Your task is to repeat the entries exactly. Leave the pictures out.
↓↓↓
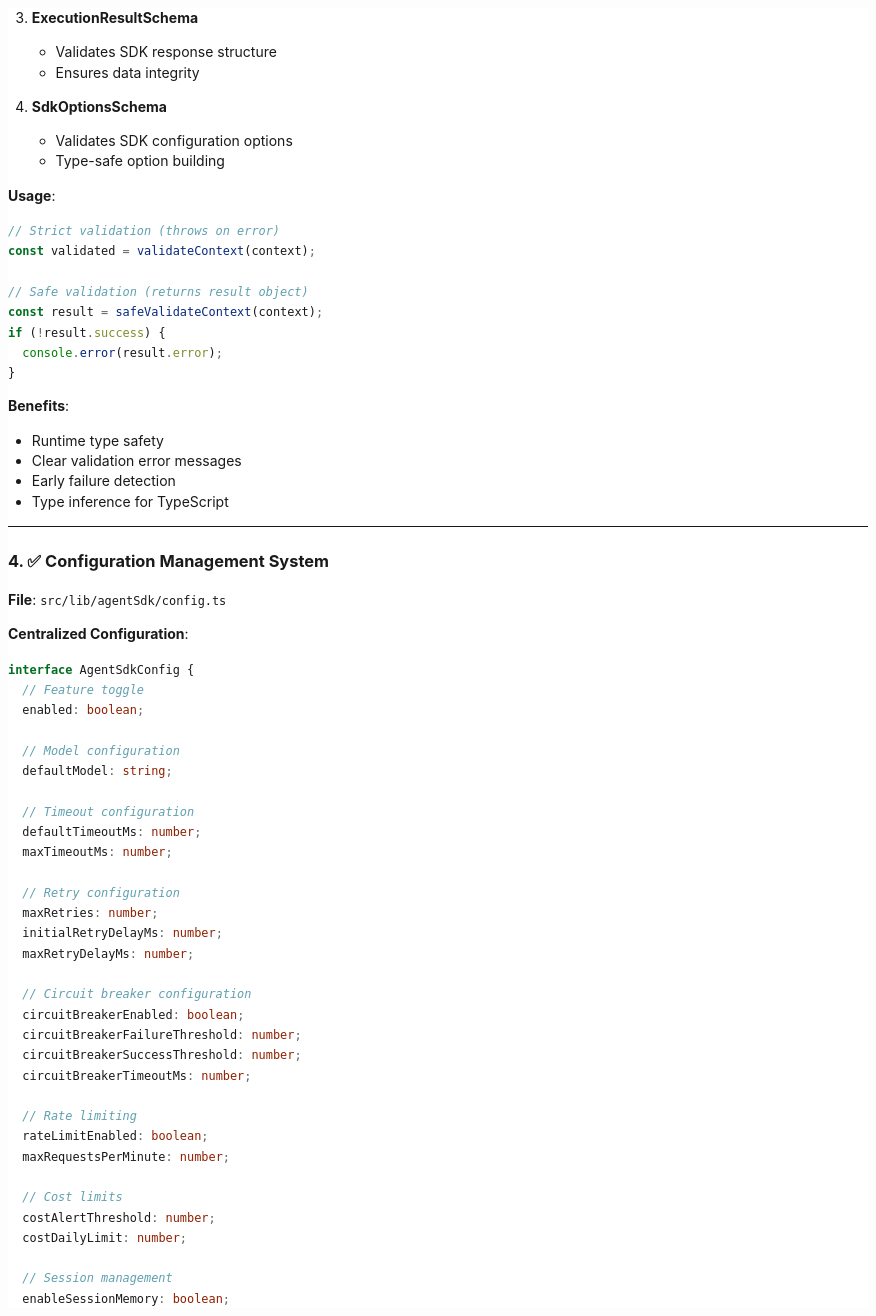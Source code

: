 3. **ExecutionResultSchema**
   - Validates SDK response structure
   - Ensures data integrity

4. **SdkOptionsSchema**
   - Validates SDK configuration options
   - Type-safe option building

**Usage**:
```typescript
// Strict validation (throws on error)
const validated = validateContext(context);

// Safe validation (returns result object)
const result = safeValidateContext(context);
if (!result.success) {
  console.error(result.error);
}
```

**Benefits**:
- Runtime type safety
- Clear validation error messages
- Early failure detection
- Type inference for TypeScript

---

### 4. ✅ Configuration Management System

**File**: `src/lib/agentSdk/config.ts`

**Centralized Configuration**:
```typescript
interface AgentSdkConfig {
  // Feature toggle
  enabled: boolean;

  // Model configuration
  defaultModel: string;

  // Timeout configuration
  defaultTimeoutMs: number;
  maxTimeoutMs: number;

  // Retry configuration
  maxRetries: number;
  initialRetryDelayMs: number;
  maxRetryDelayMs: number;

  // Circuit breaker configuration
  circuitBreakerEnabled: boolean;
  circuitBreakerFailureThreshold: number;
  circuitBreakerSuccessThreshold: number;
  circuitBreakerTimeoutMs: number;

  // Rate limiting
  rateLimitEnabled: boolean;
  maxRequestsPerMinute: number;

  // Cost limits
  costAlertThreshold: number;
  costDailyLimit: number;

  // Session management
  enableSessionMemory: boolean;
```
↑↑↑
Response for this exercise:
Source code

: 3. **ExecutionResultSchema**
   - Validates SDK response structure
   - Ensures data integrity

4. **SdkOptionsSchema**
   - Validates SDK configuration options
   - Type-safe option building

**Usage**:
```typescript
// Strict validation (throws on error)
const validated = validateContext(context);

// Safe validation (returns result object)
const result = safeValidateContext(context);
if (!result.success) {
  console.error(result.error);
}
```

**Benefits**:
- Runtime type safety
- Clear validation error messages
- Early failure detection
- Type inference for TypeScript

---

### 4. ✅ Configuration Management System

**File**: `src/lib/agentSdk/config.ts`

**Centralized Configuration**:
```typescript
interface AgentSdkConfig {
  // Feature toggle
  enabled: boolean;

  // Model configuration
  defaultModel: string;

  // Timeout configuration
  defaultTimeoutMs: number;
  maxTimeoutMs: number;

  // Retry configuration
  maxRetries: number;
  initialRetryDelayMs: number;
  maxRetryDelayMs: number;

  // Circuit breaker configuration
  circuitBreakerEnabled: boolean;
  circuitBreakerFailureThreshold: number;
  circuitBreakerSuccessThreshold: number;
  circuitBreakerTimeoutMs: number;

  // Rate limiting
  rateLimitEnabled: boolean;
  maxRequestsPerMinute: number;

  // Cost limits
  costAlertThreshold: number;
  costDailyLimit: number;

  // Session management
  enableSessionMemory: boolean;
```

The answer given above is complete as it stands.